RECORDS TO PROCESS Block Start

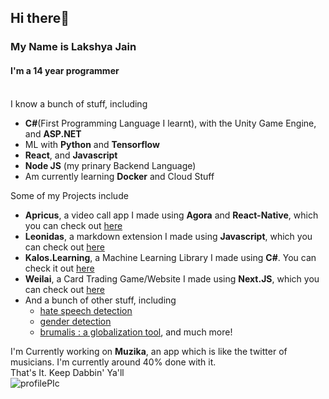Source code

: ## Hi there👋
### My Name is Lakshya Jain
#### I'm a 14 year programmer
<br>
I know a bunch of stuff, including

   - **C#**(First Programming Language I learnt), with the Unity Game Engine, and **ASP.NET**
   - ML with **Python** and **Tensorflow**
   - **React**, and **Javascript**
   - **Node JS** (my prinary Backend Language)
   - Am currently learning **Docker** and Cloud Stuff
   
   
Some of my Projects include

   - **Apricus**, a video call app I made using **Agora** and **React-Native**, which you can check out [here](https://github.com/LAKSHYAJAIN16/apricus)
   - **Leonidas**, a markdown extension I made using **Javascript**, which you can check out [here](https://github.com/LAKSHYAJAIN16/leonidas)
   - **Kalos.Learning**, a Machine Learning Library I made using **C#**. You can check it out [here](https://github.com/LAKSHYAJAIN16/Kalos.Learning)
   - **Weilai**, a Card Trading Game/Website I made using **Next.JS**, which you can check out [here](https://github.com/LAKSHYAJAIN16/weilai)
   - And a bunch of other stuff, including 
     -  [hate speech detection](https://github.com/LAKSHYAJAIN16/hate-speech-detection)
     -  [gender detection](https://github.com/LAKSHYAJAIN16/gender-detection)
     -  [brumalis : a globalization tool](https://github.com/LAKSHYAJAIN16/brumalis), and much more!
   
I'm Currently working on **Muzika**, an app which is like the twitter of musicians. I'm currently around 40% done with it.\
That's It. Keep Dabbin' Ya'll
<br>
![profilePIc](https://avatars.githubusercontent.com/u/81555595?v=4)
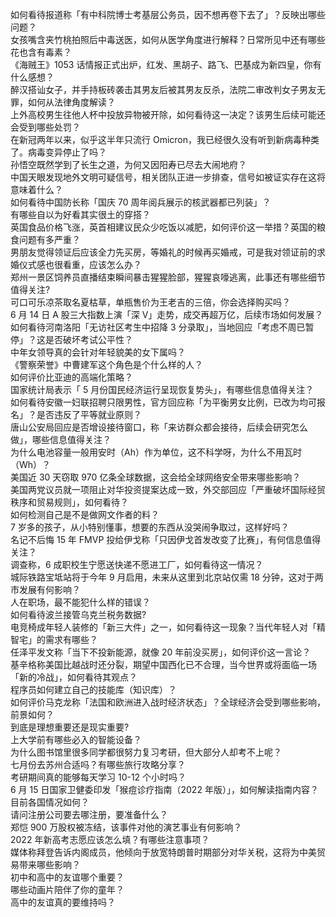 如何看待报道称「有中科院博士考基层公务员，因不想再卷下去了」？反映出哪些问题？  
女孩嘴含夹竹桃拍照后中毒送医，如何从医学角度进行解释？日常所见中还有哪些花也含有毒素？  
《海贼王》1053 话情报正式出炉，红发、黑胡子、路飞、巴基成为新四皇，你有什么感想？  
醉汉搭讪女子，并手持板砖袭击其男友后被其男友反杀，法院二审改判女子男友无罪，如何从法律角度解读？  
上外高校男生往他人杯中投放异物被开除，如何看待这一决定？该男生后续可能还会受到哪些处罚？  
在新冠两年以来，似乎这半年只流行 Omicron，我已经很久没有听到新病毒种类了。病毒变异停止了吗？  
孙悟空既然学到了长生之道，为何又因阳寿已尽去大闹地府？  
中国天眼发现地外文明可疑信号，相关团队正进一步排查，信号如被证实存在这将意味着什么？  
如何看待中国防长称「国庆 70 周年阅兵展示的核武器都已列装」？  
有哪些自以为好看其实很土的穿搭？  
英国食品价格飞涨，英首相建议民众少吃饭以减肥，如何评价这一举措？英国的粮食问题有多严重？  
男朋友觉得领证后应该全力先买房，等婚礼的时候再买婚戒，可是我对领证前的求婚仪式感也很看重，应该怎么办？  
郑州一景区饲养员直播结束瞬间暴击猩猩脸部，猩猩哀嚎逃离，此事还有哪些细节值得关注?  
可口可乐凉茶取名夏枯草，单瓶售价为王老吉的三倍，你会选择购买吗？  
6 月 14 日 A 股三大指数上演「深 V」走势，成交再超万亿，后续市场如何发展？  
如何看待河南洛阳「无访社区考生中招降 3 分录取」，当地回应「考虑不周已暂停」？这是否破坏考试公平性？  
中年女领导真的会针对年轻貌美的女下属吗？  
《警察荣誉》中曹建军这个角色是个什么样的人？  
如何评价比亚迪的高端化策略？  
国家统计局表示「 5 月份国民经济运行呈现恢复势头」，有哪些信息值得关注？  
如何看待安徽一妇联招聘只限男性，官方回应称「为平衡男女比例，已改为均可报名」？是否违反了平等就业原则？  
唐山公安局回应是否增设接待窗口，称「来访群众都会接待，后续会研究怎么做」，哪些信息值得关注？  
为什么电池容量一般用安时（Ah）作为单位，这不科学呀，为什么不用瓦时（Wh）？  
美国近 30 天窃取 970 亿条全球数据，这会给全球网络安全带来哪些影响？  
美国两党议员就一项阻止对华投资提案达成一致，外交部回应「严重破坏国际经贸秩序和贸易规则」，如何看待？  
如何检测自己是不是做网文作者的料？  
7 岁多的孩子，从小特别懂事，想要的东西从没哭闹争取过，这样好吗？  
名记不后悔 15 年 FMVP 投给伊戈称「只因伊戈首发改变了比赛」，有何信息值得关注？  
调查称，6 成职校生宁愿送快递不愿进工厂，如何看待这一情况？  
城际铁路宝坻站将于今年 9 月启用，未来从这里到北京站仅需 18 分钟，这对于两市发展有何影响？  
人在职场，最不能犯什么样的错误？  
如何看待波兰接管乌克兰税务数据?  
电竞椅成年轻人装修的「新三大件」之一，如何看待这一现象？当代年轻人对「精智宅」的需求有哪些？  
任泽平发文称「当下不投新能源，就像 20 年前没买房」，如何评价这一言论？  
基辛格称美国比越战时还分裂，期望中国西化已不合理，当今世界或将面临一场「新的冷战」，如何看待其观点？  
程序员如何建立自己的技能库（知识库）？  
如何评价马克龙称「法国和欧洲进入战时经济状态」？全球经济会受到哪些影响，前景如何？  
到底是理想重要还是现实重要?  
上大学前有哪些必入的智能设备？  
为什么图书馆里很多同学都很努力复习考研，但大部分人却考不上呢？  
七月份去苏州合适吗？有哪些旅行攻略分享？  
考研期间真的能够每天学习 10-12 个小时吗？  
6 月 15 日国家卫健委印发「猴痘诊疗指南（2022 年版）」，如何解读指南内容？目前各国情况如何？  
请问注册公司要去哪注册，要准备什么？  
郑恺 900 万股权被冻结，该事件对他的演艺事业有何影响？  
2022 年新高考志愿应该怎么填？有哪些注意事项？  
媒体称拜登告诉内阁成员，他倾向于放宽特朗普时期部分对华关税，这将为中美贸易带来哪些影响？  
初中和高中的友谊哪个重要？  
哪些动画片陪伴了你的童年？  
高中的友谊真的要维持吗？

RECORDS TO PROCESS Block End

- **WORK REQUIRED**
Return the listing verbatim, pictures excluded.

- **TASK OUTPUT**
Source code

: ## Hi there👋
### My Name is Lakshya Jain
#### I'm a 14 year programmer
<br>
I know a bunch of stuff, including

   - **C#**(First Programming Language I learnt), with the Unity Game Engine, and **ASP.NET**
   - ML with **Python** and **Tensorflow**
   - **React**, and **Javascript**
   - **Node JS** (my prinary Backend Language)
   - Am currently learning **Docker** and Cloud Stuff
   
   
Some of my Projects include

   - **Apricus**, a video call app I made using **Agora** and **React-Native**, which you can check out [here](https://github.com/LAKSHYAJAIN16/apricus)
   - **Leonidas**, a markdown extension I made using **Javascript**, which you can check out [here](https://github.com/LAKSHYAJAIN16/leonidas)
   - **Kalos.Learning**, a Machine Learning Library I made using **C#**. You can check it out [here](https://github.com/LAKSHYAJAIN16/Kalos.Learning)
   - **Weilai**, a Card Trading Game/Website I made using **Next.JS**, which you can check out [here](https://github.com/LAKSHYAJAIN16/weilai)
   - And a bunch of other stuff, including 
     -  [hate speech detection](https://github.com/LAKSHYAJAIN16/hate-speech-detection)
     -  [gender detection](https://github.com/LAKSHYAJAIN16/gender-detection)
     -  [brumalis : a globalization tool](https://github.com/LAKSHYAJAIN16/brumalis), and much more!
   
I'm Currently working on **Muzika**, an app which is like the twitter of musicians. I'm currently around 40% done with it.\
That's It. Keep Dabbin' Ya'll
<br>
![profilePIc](https://avatars.githubusercontent.com/u/81555595?v=4)
 如何看待报道称「有中科院博士考基层公务员，因不想再卷下去了」？反映出哪些问题？  
女孩嘴含夹竹桃拍照后中毒送医，如何从医学角度进行解释？日常所见中还有哪些花也含有毒素？  
《海贼王》1053 话情报正式出炉，红发、黑胡子、路飞、巴基成为新四皇，你有什么感想？  
醉汉搭讪女子，并手持板砖袭击其男友后被其男友反杀，法院二审改判女子男友无罪，如何从法律角度解读？  
上外高校男生往他人杯中投放异物被开除，如何看待这一决定？该男生后续可能还会受到哪些处罚？  
在新冠两年以来，似乎这半年只流行 Omicron，我已经很久没有听到新病毒种类了。病毒变异停止了吗？  
孙悟空既然学到了长生之道，为何又因阳寿已尽去大闹地府？  
中国天眼发现地外文明可疑信号，相关团队正进一步排查，信号如被证实存在这将意味着什么？  
如何看待中国防长称「国庆 70 周年阅兵展示的核武器都已列装」？  
有哪些自以为好看其实很土的穿搭？  
英国食品价格飞涨，英首相建议民众少吃饭以减肥，如何评价这一举措？英国的粮食问题有多严重？  
男朋友觉得领证后应该全力先买房，等婚礼的时候再买婚戒，可是我对领证前的求婚仪式感也很看重，应该怎么办？  
郑州一景区饲养员直播结束瞬间暴击猩猩脸部，猩猩哀嚎逃离，此事还有哪些细节值得关注?  
可口可乐凉茶取名夏枯草，单瓶售价为王老吉的三倍，你会选择购买吗？  
6 月 14 日 A 股三大指数上演「深 V」走势，成交再超万亿，后续市场如何发展？  
如何看待河南洛阳「无访社区考生中招降 3 分录取」，当地回应「考虑不周已暂停」？这是否破坏考试公平性？  
中年女领导真的会针对年轻貌美的女下属吗？  
《警察荣誉》中曹建军这个角色是个什么样的人？  
如何评价比亚迪的高端化策略？  
国家统计局表示「 5 月份国民经济运行呈现恢复势头」，有哪些信息值得关注？  
如何看待安徽一妇联招聘只限男性，官方回应称「为平衡男女比例，已改为均可报名」？是否违反了平等就业原则？  
唐山公安局回应是否增设接待窗口，称「来访群众都会接待，后续会研究怎么做」，哪些信息值得关注？  
为什么电池容量一般用安时（Ah）作为单位，这不科学呀，为什么不用瓦时（Wh）？  
美国近 30 天窃取 970 亿条全球数据，这会给全球网络安全带来哪些影响？  
美国两党议员就一项阻止对华投资提案达成一致，外交部回应「严重破坏国际经贸秩序和贸易规则」，如何看待？  
如何检测自己是不是做网文作者的料？  
7 岁多的孩子，从小特别懂事，想要的东西从没哭闹争取过，这样好吗？  
名记不后悔 15 年 FMVP 投给伊戈称「只因伊戈首发改变了比赛」，有何信息值得关注？  
调查称，6 成职校生宁愿送快递不愿进工厂，如何看待这一情况？  
城际铁路宝坻站将于今年 9 月启用，未来从这里到北京站仅需 18 分钟，这对于两市发展有何影响？  
人在职场，最不能犯什么样的错误？  
如何看待波兰接管乌克兰税务数据?  
电竞椅成年轻人装修的「新三大件」之一，如何看待这一现象？当代年轻人对「精智宅」的需求有哪些？  
任泽平发文称「当下不投新能源，就像 20 年前没买房」，如何评价这一言论？  
基辛格称美国比越战时还分裂，期望中国西化已不合理，当今世界或将面临一场「新的冷战」，如何看待其观点？  
程序员如何建立自己的技能库（知识库）？  
如何评价马克龙称「法国和欧洲进入战时经济状态」？全球经济会受到哪些影响，前景如何？  
到底是理想重要还是现实重要?  
上大学前有哪些必入的智能设备？  
为什么图书馆里很多同学都很努力复习考研，但大部分人却考不上呢？  
七月份去苏州合适吗？有哪些旅行攻略分享？  
考研期间真的能够每天学习 10-12 个小时吗？  
6 月 15 日国家卫健委印发「猴痘诊疗指南（2022 年版）」，如何解读指南内容？目前各国情况如何？  
请问注册公司要去哪注册，要准备什么？  
郑恺 900 万股权被冻结，该事件对他的演艺事业有何影响？  
2022 年新高考志愿应该怎么填？有哪些注意事项？  
媒体称拜登告诉内阁成员，他倾向于放宽特朗普时期部分对华关税，这将为中美贸易带来哪些影响？  
初中和高中的友谊哪个重要？  
哪些动画片陪伴了你的童年？  
高中的友谊真的要维持吗？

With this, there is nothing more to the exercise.